**PROBLEM TO SOLVE**
Among the lines below, some may hold the word "metrics"; state how many do, giving only the number.

**PROVIDED RECORDS**
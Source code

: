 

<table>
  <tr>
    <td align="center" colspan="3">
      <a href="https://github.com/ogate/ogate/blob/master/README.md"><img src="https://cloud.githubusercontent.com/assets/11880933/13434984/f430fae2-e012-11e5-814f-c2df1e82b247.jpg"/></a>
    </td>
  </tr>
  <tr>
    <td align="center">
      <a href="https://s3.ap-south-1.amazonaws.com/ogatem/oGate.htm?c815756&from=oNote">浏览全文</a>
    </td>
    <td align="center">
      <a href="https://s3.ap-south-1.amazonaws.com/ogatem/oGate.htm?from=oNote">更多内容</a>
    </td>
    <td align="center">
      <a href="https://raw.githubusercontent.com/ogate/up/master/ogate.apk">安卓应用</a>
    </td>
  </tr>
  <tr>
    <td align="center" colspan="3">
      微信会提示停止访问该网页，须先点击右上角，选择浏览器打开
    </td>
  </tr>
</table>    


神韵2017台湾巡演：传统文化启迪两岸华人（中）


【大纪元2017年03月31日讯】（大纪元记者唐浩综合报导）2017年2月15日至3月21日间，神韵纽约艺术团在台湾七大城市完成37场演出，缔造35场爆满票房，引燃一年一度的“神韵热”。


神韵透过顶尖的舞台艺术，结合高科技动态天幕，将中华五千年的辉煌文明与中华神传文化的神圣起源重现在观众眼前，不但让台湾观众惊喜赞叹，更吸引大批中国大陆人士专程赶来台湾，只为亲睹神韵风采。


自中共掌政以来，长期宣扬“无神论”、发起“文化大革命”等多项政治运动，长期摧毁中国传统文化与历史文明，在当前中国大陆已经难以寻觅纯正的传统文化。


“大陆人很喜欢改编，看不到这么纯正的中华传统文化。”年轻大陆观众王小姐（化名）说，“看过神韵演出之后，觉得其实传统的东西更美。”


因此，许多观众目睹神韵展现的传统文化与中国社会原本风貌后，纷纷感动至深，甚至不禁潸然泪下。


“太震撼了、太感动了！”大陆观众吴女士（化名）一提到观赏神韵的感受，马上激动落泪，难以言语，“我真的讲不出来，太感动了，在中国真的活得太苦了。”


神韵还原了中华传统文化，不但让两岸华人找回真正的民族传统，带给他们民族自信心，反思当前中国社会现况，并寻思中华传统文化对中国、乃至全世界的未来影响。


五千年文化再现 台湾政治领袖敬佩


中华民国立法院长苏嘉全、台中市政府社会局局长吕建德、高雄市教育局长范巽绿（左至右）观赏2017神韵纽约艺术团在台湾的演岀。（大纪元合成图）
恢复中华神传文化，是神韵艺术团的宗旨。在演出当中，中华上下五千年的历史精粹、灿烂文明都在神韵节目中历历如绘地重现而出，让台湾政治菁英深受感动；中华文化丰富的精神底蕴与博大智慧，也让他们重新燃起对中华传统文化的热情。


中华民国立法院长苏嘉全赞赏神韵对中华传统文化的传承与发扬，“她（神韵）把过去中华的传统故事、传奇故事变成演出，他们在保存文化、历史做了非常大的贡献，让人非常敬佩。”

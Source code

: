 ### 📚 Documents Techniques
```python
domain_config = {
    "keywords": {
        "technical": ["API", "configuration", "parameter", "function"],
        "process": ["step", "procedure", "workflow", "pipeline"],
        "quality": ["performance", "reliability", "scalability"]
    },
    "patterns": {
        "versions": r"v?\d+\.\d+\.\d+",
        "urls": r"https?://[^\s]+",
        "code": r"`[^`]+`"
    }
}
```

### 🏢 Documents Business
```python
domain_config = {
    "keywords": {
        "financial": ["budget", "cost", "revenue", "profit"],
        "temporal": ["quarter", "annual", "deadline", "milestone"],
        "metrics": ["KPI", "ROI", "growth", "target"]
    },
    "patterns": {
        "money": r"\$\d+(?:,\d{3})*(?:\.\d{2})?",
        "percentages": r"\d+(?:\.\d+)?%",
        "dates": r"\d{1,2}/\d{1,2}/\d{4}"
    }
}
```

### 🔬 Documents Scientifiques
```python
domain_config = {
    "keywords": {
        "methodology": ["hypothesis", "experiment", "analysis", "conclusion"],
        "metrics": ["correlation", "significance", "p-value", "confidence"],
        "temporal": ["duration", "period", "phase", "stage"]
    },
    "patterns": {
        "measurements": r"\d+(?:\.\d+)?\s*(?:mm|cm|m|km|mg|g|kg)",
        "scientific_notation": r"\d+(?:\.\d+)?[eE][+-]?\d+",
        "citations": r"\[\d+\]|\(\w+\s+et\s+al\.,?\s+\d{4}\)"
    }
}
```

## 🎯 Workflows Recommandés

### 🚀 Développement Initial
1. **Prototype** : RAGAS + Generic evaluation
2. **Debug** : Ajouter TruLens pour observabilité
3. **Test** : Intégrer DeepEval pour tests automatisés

**RESULT FOR THIS EXERCISE**
2